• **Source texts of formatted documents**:
──────────
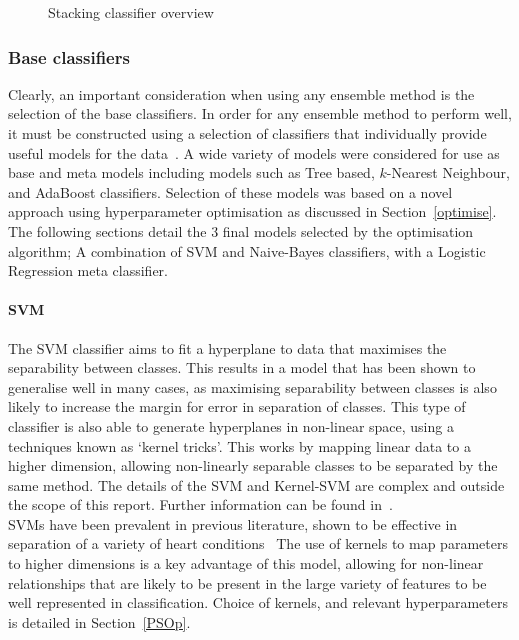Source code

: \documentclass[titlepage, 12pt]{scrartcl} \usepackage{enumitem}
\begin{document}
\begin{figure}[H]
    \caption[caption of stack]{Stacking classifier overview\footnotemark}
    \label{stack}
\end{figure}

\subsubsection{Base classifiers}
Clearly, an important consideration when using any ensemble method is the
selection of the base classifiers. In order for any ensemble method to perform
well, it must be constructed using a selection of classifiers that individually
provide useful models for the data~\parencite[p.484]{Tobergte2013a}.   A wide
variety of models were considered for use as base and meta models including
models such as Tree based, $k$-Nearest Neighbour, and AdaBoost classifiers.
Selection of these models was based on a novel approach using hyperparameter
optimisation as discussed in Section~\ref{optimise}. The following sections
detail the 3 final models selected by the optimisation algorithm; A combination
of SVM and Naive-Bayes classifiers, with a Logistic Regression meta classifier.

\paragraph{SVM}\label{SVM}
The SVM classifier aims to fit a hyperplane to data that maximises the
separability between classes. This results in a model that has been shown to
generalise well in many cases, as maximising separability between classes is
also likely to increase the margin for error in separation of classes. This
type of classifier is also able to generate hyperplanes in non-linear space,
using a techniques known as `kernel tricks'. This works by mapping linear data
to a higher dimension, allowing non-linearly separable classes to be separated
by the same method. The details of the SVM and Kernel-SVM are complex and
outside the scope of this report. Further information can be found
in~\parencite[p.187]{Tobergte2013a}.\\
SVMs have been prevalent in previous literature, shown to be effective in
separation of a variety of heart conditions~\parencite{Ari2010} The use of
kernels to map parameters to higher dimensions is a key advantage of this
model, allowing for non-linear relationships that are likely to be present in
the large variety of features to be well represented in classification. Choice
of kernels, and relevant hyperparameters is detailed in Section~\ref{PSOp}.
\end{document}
──────────
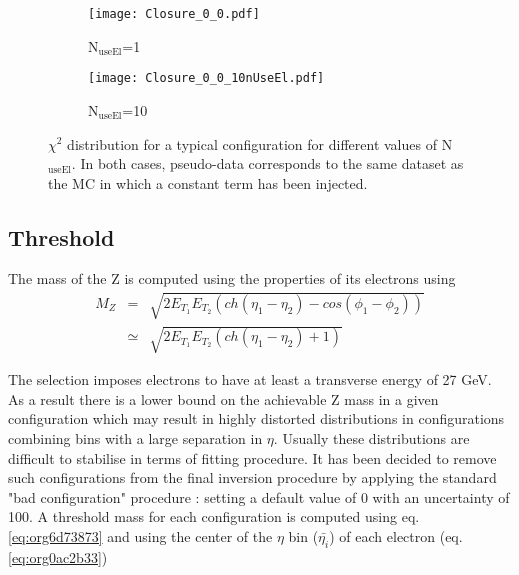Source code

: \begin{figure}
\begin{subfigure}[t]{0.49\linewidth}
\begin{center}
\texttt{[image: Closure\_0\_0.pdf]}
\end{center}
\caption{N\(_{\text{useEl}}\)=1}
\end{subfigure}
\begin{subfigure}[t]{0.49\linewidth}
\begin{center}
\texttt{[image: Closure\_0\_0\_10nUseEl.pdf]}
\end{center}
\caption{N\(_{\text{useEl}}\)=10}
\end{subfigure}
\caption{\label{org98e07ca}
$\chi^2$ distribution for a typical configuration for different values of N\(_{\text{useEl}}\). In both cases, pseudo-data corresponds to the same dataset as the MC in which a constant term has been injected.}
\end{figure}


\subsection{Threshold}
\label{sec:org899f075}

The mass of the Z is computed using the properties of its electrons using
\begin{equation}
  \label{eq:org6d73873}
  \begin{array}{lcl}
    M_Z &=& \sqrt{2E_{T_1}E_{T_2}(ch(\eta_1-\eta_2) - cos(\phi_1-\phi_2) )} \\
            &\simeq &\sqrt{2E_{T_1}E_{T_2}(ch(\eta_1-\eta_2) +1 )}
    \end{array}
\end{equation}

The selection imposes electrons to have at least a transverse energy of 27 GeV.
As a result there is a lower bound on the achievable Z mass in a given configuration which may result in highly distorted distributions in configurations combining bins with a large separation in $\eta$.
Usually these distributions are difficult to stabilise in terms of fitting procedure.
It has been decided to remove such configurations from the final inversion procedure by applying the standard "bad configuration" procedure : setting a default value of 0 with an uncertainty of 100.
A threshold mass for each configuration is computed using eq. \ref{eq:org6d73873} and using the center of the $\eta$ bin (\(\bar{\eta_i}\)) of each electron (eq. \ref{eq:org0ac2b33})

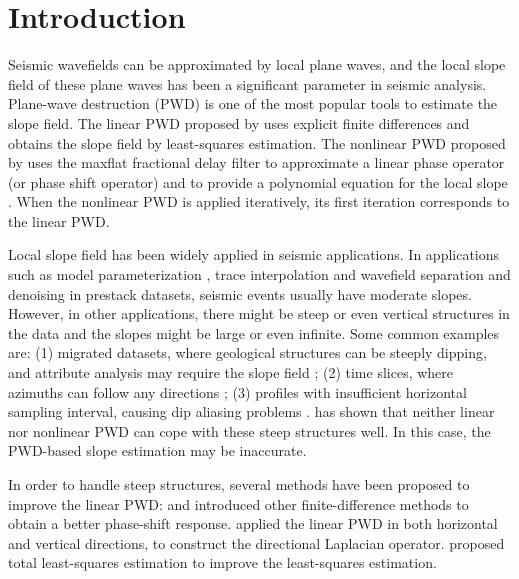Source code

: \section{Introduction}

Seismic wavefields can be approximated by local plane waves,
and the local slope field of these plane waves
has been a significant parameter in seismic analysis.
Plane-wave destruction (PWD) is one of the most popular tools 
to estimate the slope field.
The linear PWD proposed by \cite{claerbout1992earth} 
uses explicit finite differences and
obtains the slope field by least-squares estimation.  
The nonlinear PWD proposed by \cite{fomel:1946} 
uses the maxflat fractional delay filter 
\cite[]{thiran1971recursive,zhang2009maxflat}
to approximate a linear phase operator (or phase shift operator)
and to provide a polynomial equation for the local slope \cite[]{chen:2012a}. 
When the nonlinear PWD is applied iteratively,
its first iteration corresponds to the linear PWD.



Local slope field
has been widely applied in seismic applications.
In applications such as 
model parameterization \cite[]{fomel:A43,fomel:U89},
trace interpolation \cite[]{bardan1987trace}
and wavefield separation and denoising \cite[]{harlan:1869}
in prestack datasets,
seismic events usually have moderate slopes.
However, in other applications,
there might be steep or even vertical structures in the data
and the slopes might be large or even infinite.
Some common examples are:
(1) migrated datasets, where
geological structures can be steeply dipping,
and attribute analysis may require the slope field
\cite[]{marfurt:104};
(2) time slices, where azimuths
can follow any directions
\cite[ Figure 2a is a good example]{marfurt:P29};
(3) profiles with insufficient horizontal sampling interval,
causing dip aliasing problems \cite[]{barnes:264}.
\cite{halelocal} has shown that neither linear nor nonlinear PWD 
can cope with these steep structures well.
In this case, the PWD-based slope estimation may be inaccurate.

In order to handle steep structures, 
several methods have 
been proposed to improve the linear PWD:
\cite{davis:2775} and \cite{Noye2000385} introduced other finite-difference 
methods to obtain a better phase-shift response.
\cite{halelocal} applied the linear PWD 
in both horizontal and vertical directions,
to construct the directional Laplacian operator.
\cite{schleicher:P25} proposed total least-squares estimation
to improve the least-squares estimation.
──────────
In the entries above, find the line holding "applied the linear PWD" and the line holding "to improve the least-squares estimation.", then retype exactly those two lines and every line between them, and nothing else.

• **Written response**:
\cite{halelocal} applied the linear PWD 
in both horizontal and vertical directions,
to construct the directional Laplacian operator.
\cite{schleicher:P25} proposed total least-squares estimation
to improve the least-squares estimation.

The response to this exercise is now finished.